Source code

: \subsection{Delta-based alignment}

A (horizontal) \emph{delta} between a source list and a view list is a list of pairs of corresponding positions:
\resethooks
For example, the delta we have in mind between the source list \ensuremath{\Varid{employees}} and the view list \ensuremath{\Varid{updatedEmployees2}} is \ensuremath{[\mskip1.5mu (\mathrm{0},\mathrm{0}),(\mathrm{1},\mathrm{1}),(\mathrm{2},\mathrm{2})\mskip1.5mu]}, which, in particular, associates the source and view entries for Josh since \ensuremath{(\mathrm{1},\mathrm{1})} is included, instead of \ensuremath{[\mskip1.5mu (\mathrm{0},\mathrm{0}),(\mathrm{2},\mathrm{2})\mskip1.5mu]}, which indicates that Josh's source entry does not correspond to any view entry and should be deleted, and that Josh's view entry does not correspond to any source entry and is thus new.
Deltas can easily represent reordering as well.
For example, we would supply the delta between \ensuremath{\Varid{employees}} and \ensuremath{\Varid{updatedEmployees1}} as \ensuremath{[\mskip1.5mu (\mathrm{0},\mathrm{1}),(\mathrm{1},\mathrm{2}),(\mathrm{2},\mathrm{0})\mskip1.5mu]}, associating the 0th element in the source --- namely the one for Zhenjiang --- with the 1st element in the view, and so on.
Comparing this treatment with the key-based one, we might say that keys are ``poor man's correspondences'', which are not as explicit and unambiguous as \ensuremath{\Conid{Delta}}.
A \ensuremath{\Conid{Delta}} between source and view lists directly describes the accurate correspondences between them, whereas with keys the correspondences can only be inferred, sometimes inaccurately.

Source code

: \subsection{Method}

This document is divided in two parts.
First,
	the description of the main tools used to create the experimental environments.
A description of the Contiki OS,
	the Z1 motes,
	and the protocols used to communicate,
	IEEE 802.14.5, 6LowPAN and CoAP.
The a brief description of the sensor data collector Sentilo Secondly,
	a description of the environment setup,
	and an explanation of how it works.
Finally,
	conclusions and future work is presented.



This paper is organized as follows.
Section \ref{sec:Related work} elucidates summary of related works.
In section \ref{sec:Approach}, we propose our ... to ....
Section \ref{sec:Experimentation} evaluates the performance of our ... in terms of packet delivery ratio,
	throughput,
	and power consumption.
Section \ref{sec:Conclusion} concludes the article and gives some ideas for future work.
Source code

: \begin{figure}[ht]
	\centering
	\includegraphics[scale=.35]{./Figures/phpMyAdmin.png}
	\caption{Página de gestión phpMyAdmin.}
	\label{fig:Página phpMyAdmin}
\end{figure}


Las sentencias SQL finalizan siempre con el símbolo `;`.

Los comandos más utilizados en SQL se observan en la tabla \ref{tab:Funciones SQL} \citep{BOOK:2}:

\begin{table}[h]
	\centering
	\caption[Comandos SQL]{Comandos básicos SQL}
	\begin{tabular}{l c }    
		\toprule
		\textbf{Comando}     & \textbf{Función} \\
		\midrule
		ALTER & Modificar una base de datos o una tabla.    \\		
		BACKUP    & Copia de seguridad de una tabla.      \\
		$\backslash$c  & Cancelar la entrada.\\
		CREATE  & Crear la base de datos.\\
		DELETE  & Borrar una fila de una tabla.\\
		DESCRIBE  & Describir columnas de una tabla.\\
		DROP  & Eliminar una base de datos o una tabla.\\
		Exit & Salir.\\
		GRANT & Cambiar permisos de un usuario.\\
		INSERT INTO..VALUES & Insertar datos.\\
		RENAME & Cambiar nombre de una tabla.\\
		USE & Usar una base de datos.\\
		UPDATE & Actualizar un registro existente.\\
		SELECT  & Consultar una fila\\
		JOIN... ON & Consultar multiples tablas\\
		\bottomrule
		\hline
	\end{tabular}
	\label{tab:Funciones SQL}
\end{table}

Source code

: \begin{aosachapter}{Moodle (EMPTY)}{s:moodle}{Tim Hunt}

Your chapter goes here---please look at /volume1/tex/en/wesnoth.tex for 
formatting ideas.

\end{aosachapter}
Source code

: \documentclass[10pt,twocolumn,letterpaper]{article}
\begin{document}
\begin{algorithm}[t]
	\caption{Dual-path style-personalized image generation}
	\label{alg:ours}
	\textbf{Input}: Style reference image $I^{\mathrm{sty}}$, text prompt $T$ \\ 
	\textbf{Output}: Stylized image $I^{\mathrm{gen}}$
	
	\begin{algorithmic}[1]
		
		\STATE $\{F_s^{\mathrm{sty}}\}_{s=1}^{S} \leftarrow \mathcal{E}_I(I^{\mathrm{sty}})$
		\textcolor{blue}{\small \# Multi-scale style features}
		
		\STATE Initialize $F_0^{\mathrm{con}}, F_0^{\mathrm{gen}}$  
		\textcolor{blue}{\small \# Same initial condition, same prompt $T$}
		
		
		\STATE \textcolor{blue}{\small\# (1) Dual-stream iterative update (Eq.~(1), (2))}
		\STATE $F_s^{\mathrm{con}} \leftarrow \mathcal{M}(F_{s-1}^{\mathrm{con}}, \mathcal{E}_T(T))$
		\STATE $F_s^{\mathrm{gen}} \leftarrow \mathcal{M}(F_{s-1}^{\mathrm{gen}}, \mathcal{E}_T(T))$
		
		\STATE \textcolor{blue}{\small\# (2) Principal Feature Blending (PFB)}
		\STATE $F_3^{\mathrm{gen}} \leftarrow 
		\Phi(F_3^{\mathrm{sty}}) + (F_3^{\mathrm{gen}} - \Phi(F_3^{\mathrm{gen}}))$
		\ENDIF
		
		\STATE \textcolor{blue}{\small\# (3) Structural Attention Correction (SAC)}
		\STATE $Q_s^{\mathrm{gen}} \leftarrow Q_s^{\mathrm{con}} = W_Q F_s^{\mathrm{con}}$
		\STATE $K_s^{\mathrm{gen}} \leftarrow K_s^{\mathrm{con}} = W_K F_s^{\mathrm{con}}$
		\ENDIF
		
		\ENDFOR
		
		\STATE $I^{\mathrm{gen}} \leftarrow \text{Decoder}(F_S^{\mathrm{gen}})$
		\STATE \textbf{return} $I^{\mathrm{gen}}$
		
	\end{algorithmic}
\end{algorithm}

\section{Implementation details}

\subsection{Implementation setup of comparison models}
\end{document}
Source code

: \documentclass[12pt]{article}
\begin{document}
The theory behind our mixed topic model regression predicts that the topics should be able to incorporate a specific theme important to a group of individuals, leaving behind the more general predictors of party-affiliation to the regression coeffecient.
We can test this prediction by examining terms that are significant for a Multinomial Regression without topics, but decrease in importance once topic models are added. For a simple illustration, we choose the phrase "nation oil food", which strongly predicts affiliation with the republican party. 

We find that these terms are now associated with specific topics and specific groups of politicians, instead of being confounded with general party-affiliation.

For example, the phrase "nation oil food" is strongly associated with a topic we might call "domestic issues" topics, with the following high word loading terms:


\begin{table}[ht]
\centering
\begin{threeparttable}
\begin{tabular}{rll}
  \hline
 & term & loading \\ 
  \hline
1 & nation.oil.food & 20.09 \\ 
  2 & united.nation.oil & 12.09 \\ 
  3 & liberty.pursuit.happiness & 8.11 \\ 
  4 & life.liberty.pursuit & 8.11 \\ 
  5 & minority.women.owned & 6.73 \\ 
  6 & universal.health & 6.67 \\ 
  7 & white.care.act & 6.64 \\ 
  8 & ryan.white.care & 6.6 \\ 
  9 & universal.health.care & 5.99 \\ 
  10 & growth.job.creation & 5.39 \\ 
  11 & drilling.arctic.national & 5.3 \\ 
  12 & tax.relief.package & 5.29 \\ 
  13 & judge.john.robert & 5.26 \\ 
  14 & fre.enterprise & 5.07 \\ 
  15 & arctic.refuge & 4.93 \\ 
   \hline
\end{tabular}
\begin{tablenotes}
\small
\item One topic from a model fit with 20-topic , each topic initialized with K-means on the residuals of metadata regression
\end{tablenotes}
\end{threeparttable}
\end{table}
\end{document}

◇ ◇ ◇

== Problem statement ==
Please give an exact restatement of only the lines from the beginning of the material above to the line with "Deltas can easily", inclusive.

== Task solution ==
Source code

: \subsection{Delta-based alignment}

A (horizontal) \emph{delta} between a source list and a view list is a list of pairs of corresponding positions:
\resethooks
For example, the delta we have in mind between the source list \ensuremath{\Varid{employees}} and the view list \ensuremath{\Varid{updatedEmployees2}} is \ensuremath{[\mskip1.5mu (\mathrm{0},\mathrm{0}),(\mathrm{1},\mathrm{1}),(\mathrm{2},\mathrm{2})\mskip1.5mu]}, which, in particular, associates the source and view entries for Josh since \ensuremath{(\mathrm{1},\mathrm{1})} is included, instead of \ensuremath{[\mskip1.5mu (\mathrm{0},\mathrm{0}),(\mathrm{2},\mathrm{2})\mskip1.5mu]}, which indicates that Josh's source entry does not correspond to any view entry and should be deleted, and that Josh's view entry does not correspond to any source entry and is thus new.
Deltas can easily represent reordering as well.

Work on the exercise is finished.